### [WHAT NEEDS TO BE DONE]
The output should consist solely of the lines running from the one that contains "WeatherTop: Release 3" through the end of the records below, copied exactly.

### [RECORDS FOR PROCESSING]

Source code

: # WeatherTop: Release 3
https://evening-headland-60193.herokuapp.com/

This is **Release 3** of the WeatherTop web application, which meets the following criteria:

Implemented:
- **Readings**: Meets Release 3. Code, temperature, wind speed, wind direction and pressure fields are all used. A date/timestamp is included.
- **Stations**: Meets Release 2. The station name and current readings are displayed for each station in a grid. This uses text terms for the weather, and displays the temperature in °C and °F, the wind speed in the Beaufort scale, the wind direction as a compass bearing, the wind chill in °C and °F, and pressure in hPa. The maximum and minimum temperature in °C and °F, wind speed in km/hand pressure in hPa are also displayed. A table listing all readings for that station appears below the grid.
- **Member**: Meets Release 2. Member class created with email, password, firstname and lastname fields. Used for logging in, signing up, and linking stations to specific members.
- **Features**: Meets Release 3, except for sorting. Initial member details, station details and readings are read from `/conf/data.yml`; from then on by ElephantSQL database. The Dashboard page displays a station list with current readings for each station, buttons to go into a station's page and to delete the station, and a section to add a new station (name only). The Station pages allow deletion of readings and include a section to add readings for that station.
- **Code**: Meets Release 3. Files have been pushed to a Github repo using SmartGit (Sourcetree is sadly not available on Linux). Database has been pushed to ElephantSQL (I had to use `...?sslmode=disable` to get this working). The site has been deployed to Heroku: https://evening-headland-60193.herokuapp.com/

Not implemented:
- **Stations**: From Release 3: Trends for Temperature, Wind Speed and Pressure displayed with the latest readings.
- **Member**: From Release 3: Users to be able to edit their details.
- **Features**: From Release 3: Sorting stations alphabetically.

### [ANSWER TO THIS PROBLEM]
: # WeatherTop: Release 3
https://evening-headland-60193.herokuapp.com/

This is **Release 3** of the WeatherTop web application, which meets the following criteria:

Implemented:
- **Readings**: Meets Release 3. Code, temperature, wind speed, wind direction and pressure fields are all used. A date/timestamp is included.
- **Stations**: Meets Release 2. The station name and current readings are displayed for each station in a grid. This uses text terms for the weather, and displays the temperature in °C and °F, the wind speed in the Beaufort scale, the wind direction as a compass bearing, the wind chill in °C and °F, and pressure in hPa. The maximum and minimum temperature in °C and °F, wind speed in km/hand pressure in hPa are also displayed. A table listing all readings for that station appears below the grid.
- **Member**: Meets Release 2. Member class created with email, password, firstname and lastname fields. Used for logging in, signing up, and linking stations to specific members.
- **Features**: Meets Release 3, except for sorting. Initial member details, station details and readings are read from `/conf/data.yml`; from then on by ElephantSQL database. The Dashboard page displays a station list with current readings for each station, buttons to go into a station's page and to delete the station, and a section to add a new station (name only). The Station pages allow deletion of readings and include a section to add readings for that station.
- **Code**: Meets Release 3. Files have been pushed to a Github repo using SmartGit (Sourcetree is sadly not available on Linux). Database has been pushed to ElephantSQL (I had to use `...?sslmode=disable` to get this working). The site has been deployed to Heroku: https://evening-headland-60193.herokuapp.com/

Not implemented:
- **Stations**: From Release 3: Trends for Temperature, Wind Speed and Pressure displayed with the latest readings.
- **Member**: From Release 3: Users to be able to edit their details.
- **Features**: From Release 3: Sorting stations alphabetically.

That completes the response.